Work to complete: Retype only what runs from the beginning of the data through the line with "units of code"; please omit the pictures and keep every line exact.

━━ Supplied records

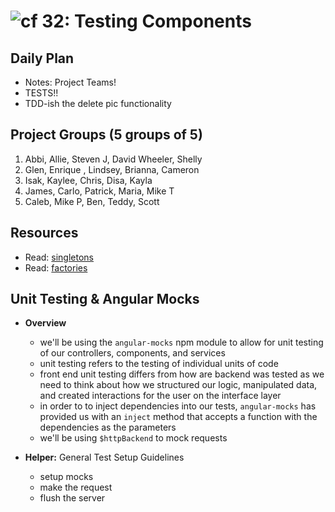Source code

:![cf](http://i.imgur.com/7v5ASc8.png) 32: Testing Components
=====================================

## Daily Plan
* Notes: Project Teams!
* TESTS!!
* TDD-ish the delete pic functionality

## Project Groups (5 groups of 5)
1. Abbi, Allie, Steven J, David Wheeler, Shelly
2. Glen, Enrique , Lindsey, Brianna, Cameron
3. Isak, Kaylee, Chris, Disa, Kayla
4. James, Carlo, Patrick, Maria, Mike T
5. Caleb, Mike P, Ben, Teddy, Scott

## Resources
* Read: [singletons]
* Read: [factories]

## Unit Testing & Angular Mocks
  * **Overview**
    * we'll be using the `angular-mocks` npm module to allow for unit testing of our controllers, components, and services
    * unit testing refers to the testing of individual units of code
    * front end unit testing differs from how are backend was tested as we need to think about how we structured our logic, manipulated data, and created interactions for the user on the interface layer
    * in order to to inject dependencies into our tests, `angular-mocks` has provided us with an `inject` method that accepts a function with the dependencies as the parameters
    * we'll be using `$httpBackend` to mock requests

  * **Helper:** General Test Setup Guidelines
      * setup mocks
      * make the request
      * flush the server

[singletons]: http://addyosmani.com/resources/essentialjsdesignpatterns/book/#singletonpatternjavascript
[factories]: http://addyosmani.com/resources/essentialjsdesignpatterns/book/#factorypatternjavascript
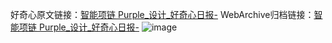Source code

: 好奇心原文链接：[智能项链 Purple_设计_好奇心日报-](https://www.qdaily.com/articles/2650.html)
WebArchive归档链接：[智能项链 Purple_设计_好奇心日报-](http://web.archive.org/web/20190623151309/https://www.qdaily.com/articles/2650.html)
![image](http://ww3.sinaimg.cn/large/007d5XDply1g3v6f5kx77j30u032xk59)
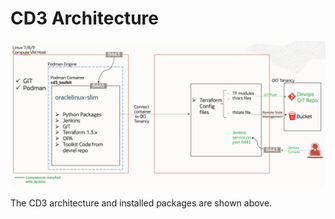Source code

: # **CD3 Architecture**

![CD3 Architecture](../images/CD3-Arch.png)

The CD3 architecture and installed packages are shown above.

<br>
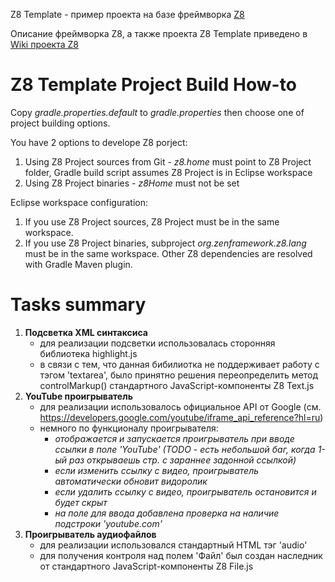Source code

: Z8 Template - пример проекта на базе фреймворка [Z8](https://github.com/zenframework/z8/)

Описание фреймворка Z8, а также проекта Z8 Template приведено в [Wiki проекта Z8](https://github.com/zenframework/z8/wiki)

# Z8 Template Project Build How-to

Copy _gradle.properties.default_ to _gradle.properties_ then choose one of project building options.

You have 2 options to develope Z8 porject:
1. Using Z8 Project sources from Git - _z8.home_ must point to Z8 Project folder, Gradle build script assumes Z8 Project is in Eclipse workspace
1. Using Z8 Project binaries - _z8Home_ must not be set

Eclipse workspace configuration:
1. If you use Z8 Project sources, Z8 Project must be in the same workspace.
1. If you use Z8 Project binaries, subproject _org.zenframework.z8.lang_ must be in the same workspace. Other Z8 dependencies are resolved with Gradle Maven plugin.

# Tasks summary

1. **Подсветка XML синтаксиса**
    - для реализации подсветки использовалась сторонняя библиотека highlight.js
    - в связи с тем, что данная бибилиотка не поддерживает работу с тэгом 'textarea', было принятно решения переопределить метод controlMarkup() стандартного JavaScript-компоненты Z8 Text.js
2. **YouTube проигрыватель**
    - для реализации использовалось официальное API от Google (см. https://developers.google.com/youtube/iframe_api_reference?hl=ru)
    - немного по функционалу проигрывателя:
        - _отображается и запускается проигрыватель при вводе ссылки в поле 'YouTube' (TODO - есть небольшой баг, когда 1-ый раз открываешь стр. с зараннее задонной ссылкой)_
        - _если изменить ссылку с видео, проигрыватель автоматически обновит видоролик_
        - _если удалить ссылку с видео, проигрыватель остановится и будет скрыт_
        - _на поле для ввода добавлена проверка на наличие подстроки 'youtube.com'_
3. **Проигрыватель аудиофайлов**
    - для реализации использовался стандартный HTML тэг 'audio'
    - для получения контроля над полем 'Файл' был создан наследник от стандартного JavaScript-компоненты Z8 File.js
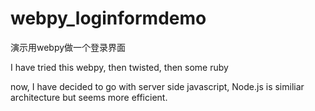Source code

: webpy_loginformdemo
===================

演示用webpy做一个登录界面


I have tried this webpy, then twisted, then some ruby 

now, I have decided to go with server side javascript, Node.js is similiar architecture but seems more efficient.
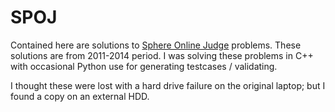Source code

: # SPOJ
Contained here are solutions to [Sphere Online Judge](https://www.spoj.com/problems/) problems.
These solutions are from 2011-2014 period. I was solving these problems in C++
with occasional Python use for generating testcases / validating.

I thought these were lost with a hard drive failure on the original laptop;
but I found a copy on an external HDD.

━━━━

Result of the exercise:
Source code

:![cf](http://i.imgur.com/7v5ASc8.png) 32: Testing Components
=====================================

## Daily Plan
* Notes: Project Teams!
* TESTS!!
* TDD-ish the delete pic functionality

## Project Groups (5 groups of 5)
1. Abbi, Allie, Steven J, David Wheeler, Shelly
2. Glen, Enrique , Lindsey, Brianna, Cameron
3. Isak, Kaylee, Chris, Disa, Kayla
4. James, Carlo, Patrick, Maria, Mike T
5. Caleb, Mike P, Ben, Teddy, Scott

## Resources
* Read: [singletons]
* Read: [factories]

## Unit Testing & Angular Mocks
  * **Overview**
    * we'll be using the `angular-mocks` npm module to allow for unit testing of our controllers, components, and services
    * unit testing refers to the testing of individual units of code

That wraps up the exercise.